**What is expected:** Only one stretch of the data below should be repeated: the lines from the line containing "2023/06/09 14:39 提问；2023/06/10" through the line containing "de perímetros abiertos.", inclusive, exactly as they are.

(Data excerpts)
——

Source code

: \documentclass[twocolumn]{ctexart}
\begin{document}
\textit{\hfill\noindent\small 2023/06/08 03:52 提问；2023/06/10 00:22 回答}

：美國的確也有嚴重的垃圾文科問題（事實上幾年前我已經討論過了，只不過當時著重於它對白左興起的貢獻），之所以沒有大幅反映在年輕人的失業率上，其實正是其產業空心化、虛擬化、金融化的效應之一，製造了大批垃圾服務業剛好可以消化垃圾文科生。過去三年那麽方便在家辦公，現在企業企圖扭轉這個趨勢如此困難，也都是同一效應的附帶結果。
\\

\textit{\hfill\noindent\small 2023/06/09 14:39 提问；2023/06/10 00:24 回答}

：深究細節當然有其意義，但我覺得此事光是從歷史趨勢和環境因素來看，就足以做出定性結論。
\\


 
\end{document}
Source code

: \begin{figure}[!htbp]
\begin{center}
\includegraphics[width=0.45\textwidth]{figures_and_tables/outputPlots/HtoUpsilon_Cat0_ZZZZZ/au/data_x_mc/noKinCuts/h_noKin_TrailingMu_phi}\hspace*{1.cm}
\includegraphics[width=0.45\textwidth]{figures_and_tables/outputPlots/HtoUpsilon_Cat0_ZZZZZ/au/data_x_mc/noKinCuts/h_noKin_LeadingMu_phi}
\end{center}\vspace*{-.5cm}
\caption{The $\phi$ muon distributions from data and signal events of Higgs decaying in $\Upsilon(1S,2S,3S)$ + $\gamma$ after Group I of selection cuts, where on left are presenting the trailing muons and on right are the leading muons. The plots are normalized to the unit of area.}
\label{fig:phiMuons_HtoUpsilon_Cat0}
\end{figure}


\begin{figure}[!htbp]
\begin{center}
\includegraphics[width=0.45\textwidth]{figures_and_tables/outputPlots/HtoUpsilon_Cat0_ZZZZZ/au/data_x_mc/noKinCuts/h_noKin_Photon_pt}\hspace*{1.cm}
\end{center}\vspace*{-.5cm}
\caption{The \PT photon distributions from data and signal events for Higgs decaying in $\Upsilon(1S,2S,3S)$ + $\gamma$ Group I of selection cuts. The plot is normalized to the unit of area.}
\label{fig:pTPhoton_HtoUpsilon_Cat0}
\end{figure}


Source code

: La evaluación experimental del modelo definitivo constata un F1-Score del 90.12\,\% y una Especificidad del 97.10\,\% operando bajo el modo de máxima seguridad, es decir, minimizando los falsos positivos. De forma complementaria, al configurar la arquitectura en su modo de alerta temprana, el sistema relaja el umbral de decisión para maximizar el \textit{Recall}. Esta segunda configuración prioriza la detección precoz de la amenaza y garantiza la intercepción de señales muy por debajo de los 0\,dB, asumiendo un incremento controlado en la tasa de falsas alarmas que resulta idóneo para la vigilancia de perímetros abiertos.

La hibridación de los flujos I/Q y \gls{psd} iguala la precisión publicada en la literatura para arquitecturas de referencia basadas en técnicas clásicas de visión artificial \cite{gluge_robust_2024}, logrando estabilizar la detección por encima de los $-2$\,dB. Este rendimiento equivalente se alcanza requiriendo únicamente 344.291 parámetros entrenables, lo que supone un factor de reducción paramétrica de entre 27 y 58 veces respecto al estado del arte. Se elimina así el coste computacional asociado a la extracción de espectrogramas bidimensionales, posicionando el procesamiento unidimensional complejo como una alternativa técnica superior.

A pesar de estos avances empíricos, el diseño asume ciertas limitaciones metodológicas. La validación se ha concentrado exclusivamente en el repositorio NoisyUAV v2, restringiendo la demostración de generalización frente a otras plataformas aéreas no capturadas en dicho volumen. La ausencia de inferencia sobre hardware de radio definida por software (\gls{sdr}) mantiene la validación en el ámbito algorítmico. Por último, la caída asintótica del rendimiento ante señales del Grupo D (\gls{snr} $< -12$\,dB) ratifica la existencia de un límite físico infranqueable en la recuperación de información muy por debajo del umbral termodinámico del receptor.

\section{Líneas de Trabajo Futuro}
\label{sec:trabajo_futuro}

——

**Solution:**
\textit{\hfill\noindent\small 2023/06/09 14:39 提问；2023/06/10 00:24 回答}

：深究細節當然有其意義，但我覺得此事光是從歷史趨勢和環境因素來看，就足以做出定性結論。
\\


 
\end{document}
Source code

: \begin{figure}[!htbp]
\begin{center}
\includegraphics[width=0.45\textwidth]{figures_and_tables/outputPlots/HtoUpsilon_Cat0_ZZZZZ/au/data_x_mc/noKinCuts/h_noKin_TrailingMu_phi}\hspace*{1.cm}
\includegraphics[width=0.45\textwidth]{figures_and_tables/outputPlots/HtoUpsilon_Cat0_ZZZZZ/au/data_x_mc/noKinCuts/h_noKin_LeadingMu_phi}
\end{center}\vspace*{-.5cm}
\caption{The $\phi$ muon distributions from data and signal events of Higgs decaying in $\Upsilon(1S,2S,3S)$ + $\gamma$ after Group I of selection cuts, where on left are presenting the trailing muons and on right are the leading muons. The plots are normalized to the unit of area.}
\label{fig:phiMuons_HtoUpsilon_Cat0}
\end{figure}


\begin{figure}[!htbp]
\begin{center}
\includegraphics[width=0.45\textwidth]{figures_and_tables/outputPlots/HtoUpsilon_Cat0_ZZZZZ/au/data_x_mc/noKinCuts/h_noKin_Photon_pt}\hspace*{1.cm}
\end{center}\vspace*{-.5cm}
\caption{The \PT photon distributions from data and signal events for Higgs decaying in $\Upsilon(1S,2S,3S)$ + $\gamma$ Group I of selection cuts. The plot is normalized to the unit of area.}
\label{fig:pTPhoton_HtoUpsilon_Cat0}
\end{figure}


Source code

: La evaluación experimental del modelo definitivo constata un F1-Score del 90.12\,\% y una Especificidad del 97.10\,\% operando bajo el modo de máxima seguridad, es decir, minimizando los falsos positivos. De forma complementaria, al configurar la arquitectura en su modo de alerta temprana, el sistema relaja el umbral de decisión para maximizar el \textit{Recall}. Esta segunda configuración prioriza la detección precoz de la amenaza y garantiza la intercepción de señales muy por debajo de los 0\,dB, asumiendo un incremento controlado en la tasa de falsas alarmas que resulta idóneo para la vigilancia de perímetros abiertos.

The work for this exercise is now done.